Interpretation: involves the transmission of a spoken message from one language to the other.
L1, L2, L2L: acronyms that represent first language, second (additional) language, and second language learners.
Language competence: describes a language learner’s abilities, skills, and knowledge in the target language as demonstrated along an accepted performance scale.
Language continuum: illustrates the stages of language progression as evidenced by research using various languages and various ages of language learners.
Language objectives: present the academic language required to achieve content objectives. Language objectives reinforce the knowledge and skills identified in content objectives.
Language reference scale: a chart that describes language ability at each stage of language learning from the beginner level (no mastery) to the highest levels of language proficiency.
Language proficiency: the combination of language fluency and accuracy, resulting in the ability to use language competently for various purposes and in different circumstances.
Large-scale assessments: widely distributed educational tools designed to determine the effectiveness of the education system on a district, provincial, national, or international level.
Linguistic repertoire: a fluid network of communication that encompasses all of the accepted ways of formulating messages in different languages, including regional varieties of language.
Marginalized status: describes students who are victims of systemic discrimination, prejudice, or identity devaluation due to existing societal power structures. There are negative effects on student identity, self-worth, self-confidence, and academic success.
Multiculturalism: a Canadian policy adopted in 1971 that affirms the value and dignity of all Canadian citizens regardless of their racial or ethnic origins, their language, or their religious affiliation
Outcomes: statements that define what a student is expected to know, understand, and be able to do at the end of each grade, unit, or specific course of study.
Permanent resident: someone who has immigrated and received permission to live in Canada indefinitely through permanent resident status, but is still a citizen of another country.
Protocol: a set of rules that explain the correct conduct and procedures to be followed in formal situations. In the context of this module, school registration follows protocols established by the provincial ministry of education.
Reception: refers to the way a newcomer family enters a school division for the first time.
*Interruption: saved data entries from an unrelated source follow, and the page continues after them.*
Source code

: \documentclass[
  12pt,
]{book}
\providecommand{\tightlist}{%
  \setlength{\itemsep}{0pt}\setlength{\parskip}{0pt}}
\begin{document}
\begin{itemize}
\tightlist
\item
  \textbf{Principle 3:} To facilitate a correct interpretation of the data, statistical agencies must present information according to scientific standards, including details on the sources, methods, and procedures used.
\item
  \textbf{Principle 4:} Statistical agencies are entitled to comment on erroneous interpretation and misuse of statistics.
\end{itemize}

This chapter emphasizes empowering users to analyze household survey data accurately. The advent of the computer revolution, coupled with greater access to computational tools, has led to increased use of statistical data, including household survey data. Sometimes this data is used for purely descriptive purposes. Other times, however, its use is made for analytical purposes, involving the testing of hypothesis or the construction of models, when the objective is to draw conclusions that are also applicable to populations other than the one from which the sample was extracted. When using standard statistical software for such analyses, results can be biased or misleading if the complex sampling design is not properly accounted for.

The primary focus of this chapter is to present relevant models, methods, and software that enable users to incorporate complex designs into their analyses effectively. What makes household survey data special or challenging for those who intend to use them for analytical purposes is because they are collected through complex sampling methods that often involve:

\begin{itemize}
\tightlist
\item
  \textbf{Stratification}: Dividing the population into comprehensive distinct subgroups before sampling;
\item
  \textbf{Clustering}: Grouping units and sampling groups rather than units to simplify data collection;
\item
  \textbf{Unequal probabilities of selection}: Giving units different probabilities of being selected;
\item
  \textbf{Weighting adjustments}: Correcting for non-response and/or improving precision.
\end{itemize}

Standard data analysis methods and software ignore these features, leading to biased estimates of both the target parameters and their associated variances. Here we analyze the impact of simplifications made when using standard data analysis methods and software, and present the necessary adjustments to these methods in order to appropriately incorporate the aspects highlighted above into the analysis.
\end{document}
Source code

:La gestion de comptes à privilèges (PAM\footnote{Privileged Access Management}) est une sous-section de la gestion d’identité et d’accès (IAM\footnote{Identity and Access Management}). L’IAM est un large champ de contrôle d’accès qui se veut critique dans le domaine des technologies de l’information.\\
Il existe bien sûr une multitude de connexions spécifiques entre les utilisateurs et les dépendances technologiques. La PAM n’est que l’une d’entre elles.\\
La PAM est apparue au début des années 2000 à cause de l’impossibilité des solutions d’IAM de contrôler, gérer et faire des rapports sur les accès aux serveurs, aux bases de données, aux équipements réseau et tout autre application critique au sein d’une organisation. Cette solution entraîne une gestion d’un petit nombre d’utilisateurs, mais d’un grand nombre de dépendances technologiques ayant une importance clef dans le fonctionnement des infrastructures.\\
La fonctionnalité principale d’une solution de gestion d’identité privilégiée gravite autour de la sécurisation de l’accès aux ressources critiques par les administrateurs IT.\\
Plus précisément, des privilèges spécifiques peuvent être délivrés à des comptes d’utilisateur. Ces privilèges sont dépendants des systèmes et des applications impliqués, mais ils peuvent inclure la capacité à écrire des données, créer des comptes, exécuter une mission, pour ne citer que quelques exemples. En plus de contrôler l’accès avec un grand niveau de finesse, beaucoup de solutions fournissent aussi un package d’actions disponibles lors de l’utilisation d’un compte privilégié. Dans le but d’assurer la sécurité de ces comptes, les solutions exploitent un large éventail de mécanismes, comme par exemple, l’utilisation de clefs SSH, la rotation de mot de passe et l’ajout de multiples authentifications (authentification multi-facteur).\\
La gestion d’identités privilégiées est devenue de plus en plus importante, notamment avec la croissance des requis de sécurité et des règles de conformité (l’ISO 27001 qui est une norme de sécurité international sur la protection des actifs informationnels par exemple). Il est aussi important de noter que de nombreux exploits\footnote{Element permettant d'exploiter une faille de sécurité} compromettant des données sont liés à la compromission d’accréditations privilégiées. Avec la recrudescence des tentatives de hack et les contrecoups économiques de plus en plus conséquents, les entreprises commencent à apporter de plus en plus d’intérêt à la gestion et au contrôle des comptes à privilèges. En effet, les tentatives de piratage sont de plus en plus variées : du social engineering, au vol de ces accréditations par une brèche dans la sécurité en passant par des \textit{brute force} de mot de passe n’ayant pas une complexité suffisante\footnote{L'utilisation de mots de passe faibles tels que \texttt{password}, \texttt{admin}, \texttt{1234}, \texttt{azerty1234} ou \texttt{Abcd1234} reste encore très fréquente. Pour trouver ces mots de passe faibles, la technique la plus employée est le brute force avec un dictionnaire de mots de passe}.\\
Reception may be conducted at a newcomer welcome centre (centralized reception), or families may be directed to the local school.
Refugee: someone who is forced to leave his or her country/location due to persecution, war, trauma or violence brought on by political, social, racial or religious tensions.
Response to Intervention (RTI): a three-tiered approach that recommends universal screening, early intervention, continuous monitoring, and learning adaptations to prevent academic and behavioral failure for children who continue to have difficulty.
Scaffolding: describes the process of providing initial support to assist students with learning and gradually removing this support when students demonstrate the skills or knowledge to proceed independently (also called gradual release of responsibility).
SWIS: a school-based outreach program of the Canadian government designed to help newcomer students and families with settlement needs, community integration, and school transitions.
Tiered vocabulary: describes a language learning model that divides vocabulary acquisition into three tiers, with Tier 1 as conversational language, Tier 2 as recurring or procedural academic language, and Tier 3 as highly specific, subject-related academic language.
Translation: involves the transfer of written messages from one language to another language.
Vicarious trauma: second-hand trauma that affects people in the helping professions due to sustained care and empathy for the circumstances of the victims.
Vulnerable learners: students with an increased risk for academic or social disadvantage due to specific conditions, characteristics, or demographic factors that have a negative impact on learning at school.